Dataset records
=======

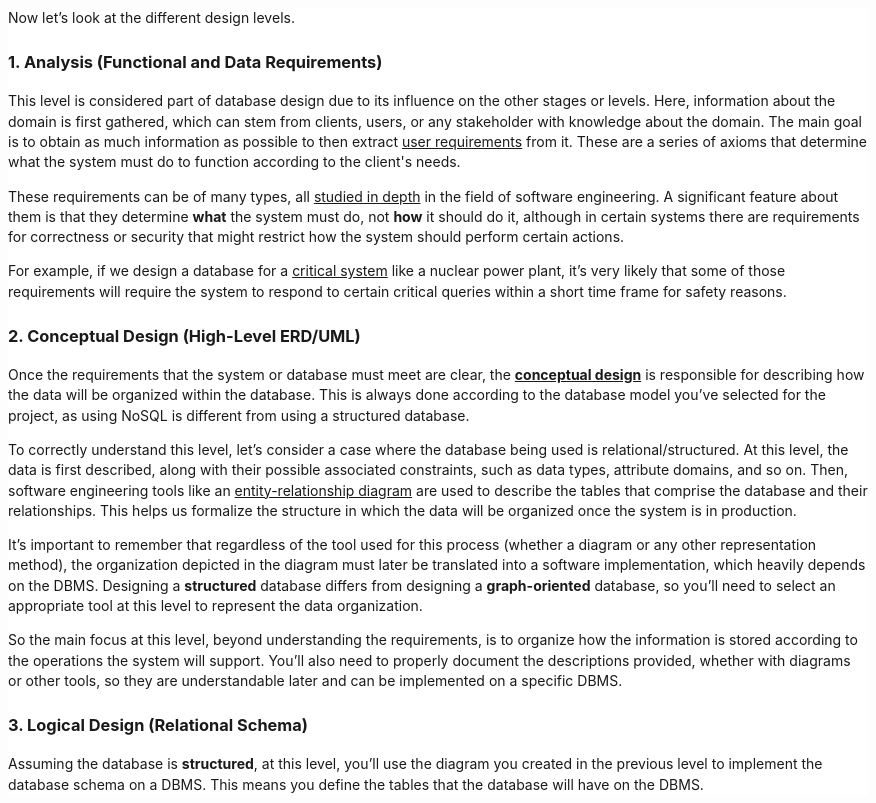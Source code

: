 Now let’s look at the different design levels.

### 1. Analysis (Functional and Data Requirements)

This level is considered part of database design due to its influence on the other stages or levels. Here, information about the domain is first gathered, which can stem from clients, users, or any stakeholder with knowledge about the domain. The main goal is to obtain as much information as possible to then extract [<VPIcon icon="fas fa-globe"/>user requirements](https://qat.com/guide-writing-data-requirements/) from it. These are a series of axioms that determine what the system must do to function according to the client's needs.

These requirements can be of many types, all [<VPIcon icon="fas fa-globe"/>studied in depth](https://geeksforgeeks.org/software-engineering/software-engineering-classification-of-software-requirements/) in the field of software engineering. A significant feature about them is that they determine **what** the system must do, not **how** it should do it, although in certain systems there are requirements for correctness or security that might restrict how the system should perform certain actions.

For example, if we design a database for a [<VPIcon icon="fa-brands fa-wikipedia-w"/>critical system](https://en.wikipedia.org/wiki/Safety-critical_system) like a nuclear power plant, it’s very likely that some of those requirements will require the system to respond to certain critical queries within a short time frame for safety reasons.

### 2. Conceptual Design (High-Level ERD/UML)

Once the requirements that the system or database must meet are clear, the [**conceptual design**](/tutorialspoint.com/conceptual-database-design.md) is responsible for describing how the data will be organized within the database. This is always done according to the database model you’ve selected for the project, as using NoSQL is different from using a structured database.

To correctly understand this level, let’s consider a case where the database being used is relational/structured. At this level, the data is first described, along with their possible associated constraints, such as data types, attribute domains, and so on. Then, software engineering tools like an [<VPIcon icon="fas fa-globe"/>entity-relationship diagram](https://lucidchart.com/pages/er-diagrams) are used to describe the tables that comprise the database and their relationships. This helps us formalize the structure in which the data will be organized once the system is in production.

It’s important to remember that regardless of the tool used for this process (whether a diagram or any other representation method), the organization depicted in the diagram must later be translated into a software implementation, which heavily depends on the DBMS. Designing a **structured** database differs from designing a **graph-oriented** database, so you’ll need to select an appropriate tool at this level to represent the data organization.

So the main focus at this level, beyond understanding the requirements, is to organize how the information is stored according to the operations the system will support. You’ll also need to properly document the descriptions provided, whether with diagrams or other tools, so they are understandable later and can be implemented on a specific DBMS.

### 3. Logical Design (Relational Schema)

Assuming the database is **structured**, at this level, you’ll use the diagram you created in the previous level to implement the database schema on a DBMS. This means you define the tables that the database will have on the DBMS.
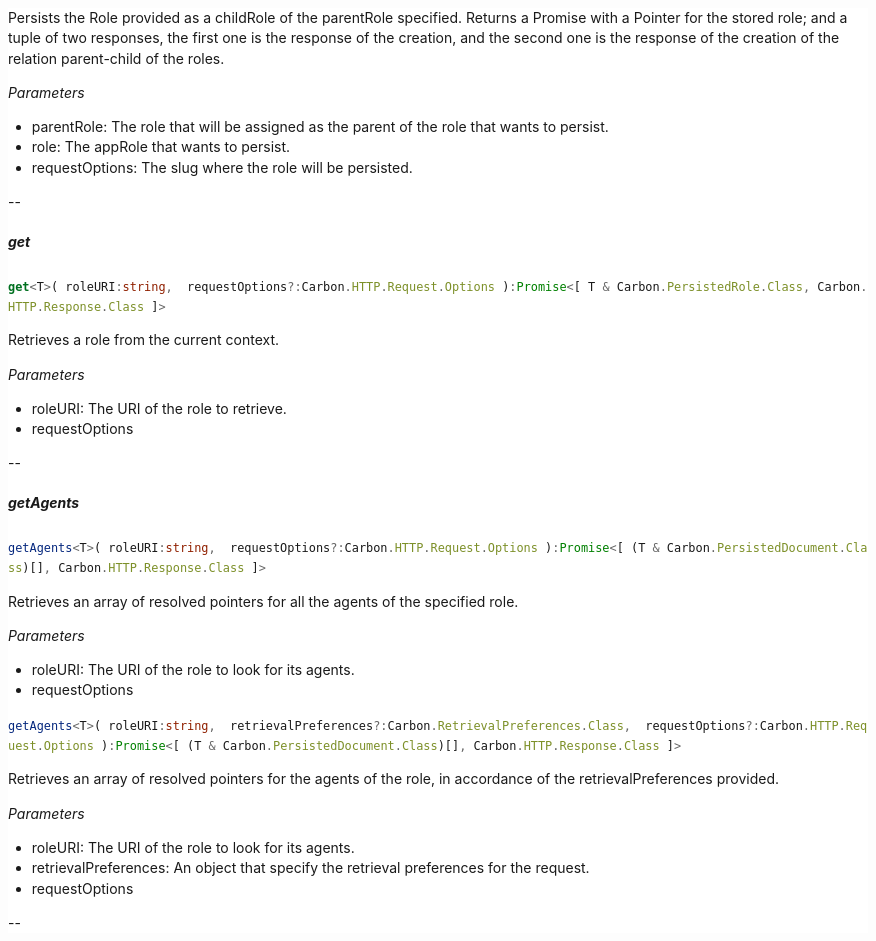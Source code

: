 Persists the Role provided as a childRole of the parentRole specified.
Returns a Promise with a Pointer for the stored role; and a tuple of two responses, the first one is the response of the creation, and the second one is the response of the creation of the relation parent-child of the roles.

*Parameters*

- parentRole: The role that will be assigned as the parent of the role that wants to persist.
- role: The appRole that wants to persist.
- requestOptions: The slug where the role will be persisted.


--

##### get
```typescript 
get<T>( roleURI:string,  requestOptions?:Carbon.HTTP.Request.Options ):Promise<[ T & Carbon.PersistedRole.Class, Carbon.HTTP.Response.Class ]>
```

Retrieves a role from the current context.

*Parameters*

- roleURI: The URI of the role to retrieve.
- requestOptions


--

##### getAgents
```typescript 
getAgents<T>( roleURI:string,  requestOptions?:Carbon.HTTP.Request.Options ):Promise<[ (T & Carbon.PersistedDocument.Class)[], Carbon.HTTP.Response.Class ]>
```

Retrieves an array of resolved pointers for all the agents of the specified role.

*Parameters*

- roleURI: The URI of the role to look for its agents.
- requestOptions

```typescript 
getAgents<T>( roleURI:string,  retrievalPreferences?:Carbon.RetrievalPreferences.Class,  requestOptions?:Carbon.HTTP.Request.Options ):Promise<[ (T & Carbon.PersistedDocument.Class)[], Carbon.HTTP.Response.Class ]>
```

Retrieves an array of resolved pointers for the agents of the role, in accordance of the retrievalPreferences provided.

*Parameters*

- roleURI: The URI of the role to look for its agents.
- retrievalPreferences: An object that specify the retrieval preferences for the request.
- requestOptions


--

=======

▶ **Action item**
Would you show every line in the data above that contains the string "Retrieves"?

▶ **Solution for this task**
Retrieves a role from the current context.
Retrieves an array of resolved pointers for all the agents of the specified role.
Retrieves an array of resolved pointers for the agents of the role, in accordance of the retrievalPreferences provided.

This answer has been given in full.